Research

Cortico-cerebellar interaction underlying neuroprosthetic control

Can cerebellar neural activity be used for neuroprosthetic control?

Multiple regions of the brain coordinate their neural activity to achieve different motor tasks. Years of research have focused on the primary motor cortex as the principal target for brain-machine interfaces. However, other subcortical brain regions connected to the motor cortex and well known for their role in motor control, such as the cerebellum, have not been validated for neuroprosthetic control. This poses the question: can we use subcortical regions such as the cerebellum for a brain-machine interface when the primary motor cortex is injured? Our work shows that cerebellum neural activity can be used for BMI in both healthy and stroke-injured motor cortex brains.

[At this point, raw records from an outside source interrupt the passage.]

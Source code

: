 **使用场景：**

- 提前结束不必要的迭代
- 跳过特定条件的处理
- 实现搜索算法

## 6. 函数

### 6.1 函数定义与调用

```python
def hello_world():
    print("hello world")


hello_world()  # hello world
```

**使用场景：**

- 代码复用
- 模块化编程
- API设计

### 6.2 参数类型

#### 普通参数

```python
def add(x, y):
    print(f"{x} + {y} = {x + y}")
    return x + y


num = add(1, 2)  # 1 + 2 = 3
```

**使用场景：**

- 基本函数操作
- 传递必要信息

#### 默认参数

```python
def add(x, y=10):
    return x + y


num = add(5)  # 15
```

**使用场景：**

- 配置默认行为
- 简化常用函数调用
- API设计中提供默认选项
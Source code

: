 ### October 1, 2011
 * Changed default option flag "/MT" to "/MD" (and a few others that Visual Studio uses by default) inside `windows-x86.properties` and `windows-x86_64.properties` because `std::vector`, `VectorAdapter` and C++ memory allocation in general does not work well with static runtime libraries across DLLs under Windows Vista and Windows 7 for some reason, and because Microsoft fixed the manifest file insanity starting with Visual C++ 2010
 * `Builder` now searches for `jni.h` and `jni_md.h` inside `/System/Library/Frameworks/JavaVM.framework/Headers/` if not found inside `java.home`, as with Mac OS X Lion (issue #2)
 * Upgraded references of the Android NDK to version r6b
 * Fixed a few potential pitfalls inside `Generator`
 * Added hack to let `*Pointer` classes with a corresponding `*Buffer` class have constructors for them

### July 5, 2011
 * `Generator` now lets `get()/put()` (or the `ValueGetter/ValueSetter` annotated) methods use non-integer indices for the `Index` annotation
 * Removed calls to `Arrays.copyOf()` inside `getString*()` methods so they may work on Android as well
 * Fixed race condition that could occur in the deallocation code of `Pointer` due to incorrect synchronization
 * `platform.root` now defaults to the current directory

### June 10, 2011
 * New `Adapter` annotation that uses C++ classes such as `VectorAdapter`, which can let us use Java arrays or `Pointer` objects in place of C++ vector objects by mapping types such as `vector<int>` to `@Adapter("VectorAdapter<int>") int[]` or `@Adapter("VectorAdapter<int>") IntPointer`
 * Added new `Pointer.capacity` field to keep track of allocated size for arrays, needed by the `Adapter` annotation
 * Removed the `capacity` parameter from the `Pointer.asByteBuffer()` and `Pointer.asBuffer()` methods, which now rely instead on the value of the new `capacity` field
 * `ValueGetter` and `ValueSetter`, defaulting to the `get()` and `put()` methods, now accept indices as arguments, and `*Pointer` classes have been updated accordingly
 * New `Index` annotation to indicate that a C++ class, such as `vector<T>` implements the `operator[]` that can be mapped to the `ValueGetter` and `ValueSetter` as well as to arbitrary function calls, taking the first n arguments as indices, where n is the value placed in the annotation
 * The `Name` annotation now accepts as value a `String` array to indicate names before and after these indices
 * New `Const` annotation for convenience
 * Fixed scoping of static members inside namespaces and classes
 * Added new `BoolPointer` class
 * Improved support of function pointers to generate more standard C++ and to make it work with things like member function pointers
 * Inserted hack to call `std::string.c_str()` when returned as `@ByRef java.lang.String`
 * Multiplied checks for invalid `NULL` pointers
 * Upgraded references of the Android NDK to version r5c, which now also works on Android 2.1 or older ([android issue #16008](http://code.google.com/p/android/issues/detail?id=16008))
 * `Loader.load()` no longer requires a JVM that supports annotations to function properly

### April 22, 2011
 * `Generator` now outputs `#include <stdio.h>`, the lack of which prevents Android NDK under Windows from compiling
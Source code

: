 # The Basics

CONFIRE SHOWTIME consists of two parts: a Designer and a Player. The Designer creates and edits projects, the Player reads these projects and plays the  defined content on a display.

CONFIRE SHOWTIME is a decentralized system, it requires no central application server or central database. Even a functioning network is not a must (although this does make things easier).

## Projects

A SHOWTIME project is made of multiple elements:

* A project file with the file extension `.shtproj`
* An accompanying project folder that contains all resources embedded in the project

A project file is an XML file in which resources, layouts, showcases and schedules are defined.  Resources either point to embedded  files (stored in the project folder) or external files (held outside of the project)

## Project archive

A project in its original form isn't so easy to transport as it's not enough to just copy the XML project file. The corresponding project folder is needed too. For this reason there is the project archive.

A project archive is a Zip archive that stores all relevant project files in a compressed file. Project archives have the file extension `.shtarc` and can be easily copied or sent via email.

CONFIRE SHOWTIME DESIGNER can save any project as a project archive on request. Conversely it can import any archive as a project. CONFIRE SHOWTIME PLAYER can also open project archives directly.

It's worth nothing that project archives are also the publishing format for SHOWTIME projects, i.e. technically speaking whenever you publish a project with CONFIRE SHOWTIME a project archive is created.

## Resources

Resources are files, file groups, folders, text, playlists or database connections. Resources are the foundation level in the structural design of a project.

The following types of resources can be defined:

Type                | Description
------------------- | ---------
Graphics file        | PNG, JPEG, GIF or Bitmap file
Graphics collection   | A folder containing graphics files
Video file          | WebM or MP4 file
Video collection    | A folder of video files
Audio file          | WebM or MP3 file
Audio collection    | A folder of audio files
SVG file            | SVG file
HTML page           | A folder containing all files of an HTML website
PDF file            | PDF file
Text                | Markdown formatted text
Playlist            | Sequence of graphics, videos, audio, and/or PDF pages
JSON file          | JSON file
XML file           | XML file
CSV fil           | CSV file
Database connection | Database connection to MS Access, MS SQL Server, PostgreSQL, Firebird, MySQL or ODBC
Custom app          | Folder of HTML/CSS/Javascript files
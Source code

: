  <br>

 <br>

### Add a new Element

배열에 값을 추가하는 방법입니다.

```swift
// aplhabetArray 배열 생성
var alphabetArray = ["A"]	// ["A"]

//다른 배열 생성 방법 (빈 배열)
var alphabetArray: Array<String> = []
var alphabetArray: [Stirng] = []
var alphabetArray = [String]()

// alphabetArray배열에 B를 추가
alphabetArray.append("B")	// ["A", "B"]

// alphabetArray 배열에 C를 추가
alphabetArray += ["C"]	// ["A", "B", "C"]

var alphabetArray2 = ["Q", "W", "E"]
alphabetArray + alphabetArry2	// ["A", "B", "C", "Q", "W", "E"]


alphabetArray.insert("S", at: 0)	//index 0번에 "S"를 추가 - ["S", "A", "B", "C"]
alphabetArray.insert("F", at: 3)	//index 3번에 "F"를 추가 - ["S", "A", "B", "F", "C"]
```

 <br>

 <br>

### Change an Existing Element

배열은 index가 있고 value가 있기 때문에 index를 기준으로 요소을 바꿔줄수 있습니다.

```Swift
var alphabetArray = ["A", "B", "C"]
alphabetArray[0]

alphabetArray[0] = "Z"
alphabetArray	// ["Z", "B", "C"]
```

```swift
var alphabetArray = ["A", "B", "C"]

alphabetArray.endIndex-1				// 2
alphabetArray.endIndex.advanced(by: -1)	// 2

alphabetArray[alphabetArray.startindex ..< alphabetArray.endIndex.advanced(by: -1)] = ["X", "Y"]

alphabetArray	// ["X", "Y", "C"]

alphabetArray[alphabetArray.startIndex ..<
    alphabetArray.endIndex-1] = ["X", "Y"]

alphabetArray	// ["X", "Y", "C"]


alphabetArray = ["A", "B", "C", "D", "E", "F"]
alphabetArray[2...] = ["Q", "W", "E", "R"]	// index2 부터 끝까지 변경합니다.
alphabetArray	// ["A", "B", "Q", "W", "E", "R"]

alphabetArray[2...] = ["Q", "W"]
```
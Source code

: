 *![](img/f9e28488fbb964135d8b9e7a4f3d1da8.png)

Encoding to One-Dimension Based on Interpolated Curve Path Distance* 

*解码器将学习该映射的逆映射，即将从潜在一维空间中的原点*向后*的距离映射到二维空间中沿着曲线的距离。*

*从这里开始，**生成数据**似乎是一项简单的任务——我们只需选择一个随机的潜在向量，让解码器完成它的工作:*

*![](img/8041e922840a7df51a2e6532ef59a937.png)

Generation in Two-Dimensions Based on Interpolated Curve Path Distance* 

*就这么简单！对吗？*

Sleep oscillations post-stroke

Guess which topographical EEG map corresponds to a healthy subject vs a stroke patient? and which side the stroke is on?

Sleep is known to promote recovery post-stroke. Recent rodent work (Kim et al 2022) showed that resurgence of physiologic spindles coupled to sleep slow oscillations(SOs) and a concomitant decrease in pathological delta(δ) waves is associated with sustained motor performance gains during stroke recovery. This work classified SO-nested spindles as restorative post-stroke and δ-wave-nested spindles as pathological. This led us to investigate sleep oscillations in human stroke patients. We found that stroke subjects had pronounced acute asymmetry of these sleep oscillations, with a dominance of SOs, δ-waves, spindles, and nested spindles in one hemisphere, compared to the healthy subjects. These results showed that δ-wave nested spindle and SO-nested spindle densities can serve as important biomarkers to track motor recovery post-stroke.

Proprioceptive modulation and augmentation

Can transcutaneous electrical stimulation modulate proprioception?

Proprioceptive deficits resulting from neural injuries make it challenging for the nervous system to adapt to compromised sensorimotor conditions. To address these proprioceptive deficits, several invasive and non-invasive approaches like vibration, electrical nerve stimulation, and skin stretch have been introduced. However, proprioceptive modulation is still challenging as the current solutions have limitations in terms of effectiveness, usability, and consistency. We proposed a new way of modulating proprioception using transcutaneous electrical stimulation and showed its efficacy in modulating proprioception and generating kinesthetic illusion.